[Saved entries]
>>>>

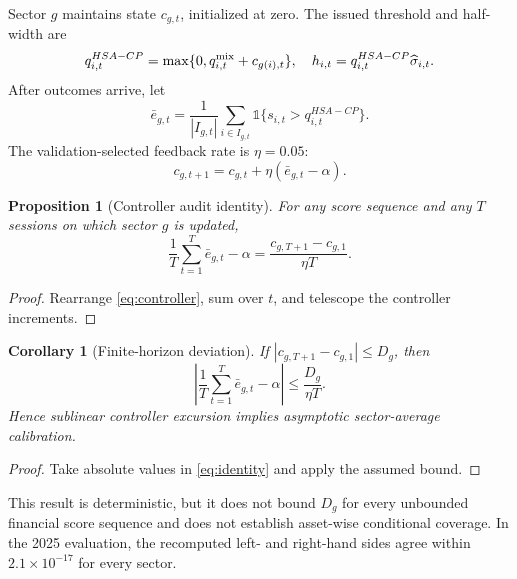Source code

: \documentclass[conference]{IEEEtran}
\newcommand{\method}{HSA-CP}
\newtheorem{proposition}{Proposition}
\newtheorem{corollary}{Corollary}
\begin{document}
Sector $g$ maintains state $c_{g,t}$, initialized at zero. The issued threshold and half-width are
\begin{equation}
 q^{\method}_{i,t}=\max\{0,q^{\rm mix}_{i,t}+c_{g(i),t}\},\quad
 h_{i,t}=q^{\method}_{i,t}\widehat\sigma_{i,t}.
 \label{eq:finalq}
\end{equation}
After outcomes arrive, let
\begin{equation}
 \bar e_{g,t}=\frac{1}{|I_{g,t}|}\sum_{i\in I_{g,t}}
 \mathbb 1\{s_{i,t}>q^{\method}_{i,t}\}.
\end{equation}
The validation-selected feedback rate is $\eta=0.05$:
\begin{equation}
 c_{g,t+1}=c_{g,t}+\eta(\bar e_{g,t}-\alpha).
 \label{eq:controller}
\end{equation}

\begin{proposition}[Controller audit identity]
For any score sequence and any $T$ sessions on which sector $g$ is updated,
\begin{equation}
 \frac1T\sum_{t=1}^{T}\bar e_{g,t}-\alpha
 =\frac{c_{g,T+1}-c_{g,1}}{\eta T}.
 \label{eq:identity}
\end{equation}
\end{proposition}
\begin{proof}
Rearrange \eqref{eq:controller}, sum over $t$, and telescope the controller increments.
\end{proof}

\begin{corollary}[Finite-horizon deviation]
If $|c_{g,T+1}-c_{g,1}|\leq D_g$, then
\begin{equation}
 \left|\frac1T\sum_{t=1}^{T}\bar e_{g,t}-\alpha\right|
 \leq\frac{D_g}{\eta T}.
\end{equation}
Hence sublinear controller excursion implies asymptotic sector-average calibration.
\end{corollary}
\begin{proof}
Take absolute values in \eqref{eq:identity} and apply the assumed bound.
\end{proof}
This result is deterministic, but it does not bound $D_g$ for every unbounded financial score sequence and does not establish asset-wise conditional coverage. In the 2025 evaluation, the recomputed left- and right-hand sides agree within $2.1\times10^{-17}$ for every sector.
\end{document}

<<<<

** Exercise goal **
Without the pictures, return the records above exactly as given.

** Response area **
Source code

: \documentclass[conference]{IEEEtran}
\newcommand{\method}{HSA-CP}
\newtheorem{proposition}{Proposition}
\newtheorem{corollary}{Corollary}
\begin{document}
Sector $g$ maintains state $c_{g,t}$, initialized at zero. The issued threshold and half-width are
\begin{equation}
 q^{\method}_{i,t}=\max\{0,q^{\rm mix}_{i,t}+c_{g(i),t}\},\quad
 h_{i,t}=q^{\method}_{i,t}\widehat\sigma_{i,t}.
 \label{eq:finalq}
\end{equation}
After outcomes arrive, let
\begin{equation}
 \bar e_{g,t}=\frac{1}{|I_{g,t}|}\sum_{i\in I_{g,t}}
 \mathbb 1\{s_{i,t}>q^{\method}_{i,t}\}.
\end{equation}
The validation-selected feedback rate is $\eta=0.05$:
\begin{equation}
 c_{g,t+1}=c_{g,t}+\eta(\bar e_{g,t}-\alpha).
 \label{eq:controller}
\end{equation}

\begin{proposition}[Controller audit identity]
For any score sequence and any $T$ sessions on which sector $g$ is updated,
\begin{equation}
 \frac1T\sum_{t=1}^{T}\bar e_{g,t}-\alpha
 =\frac{c_{g,T+1}-c_{g,1}}{\eta T}.
 \label{eq:identity}
\end{equation}
\end{proposition}
\begin{proof}
Rearrange \eqref{eq:controller}, sum over $t$, and telescope the controller increments.
\end{proof}

\begin{corollary}[Finite-horizon deviation]
If $|c_{g,T+1}-c_{g,1}|\leq D_g$, then
\begin{equation}
 \left|\frac1T\sum_{t=1}^{T}\bar e_{g,t}-\alpha\right|
 \leq\frac{D_g}{\eta T}.
\end{equation}
Hence sublinear controller excursion implies asymptotic sector-average calibration.
\end{corollary}
\begin{proof}
Take absolute values in \eqref{eq:identity} and apply the assumed bound.
\end{proof}
This result is deterministic, but it does not bound $D_g$ for every unbounded financial score sequence and does not establish asset-wise conditional coverage. In the 2025 evaluation, the recomputed left- and right-hand sides agree within $2.1\times10^{-17}$ for every sector.
\end{document}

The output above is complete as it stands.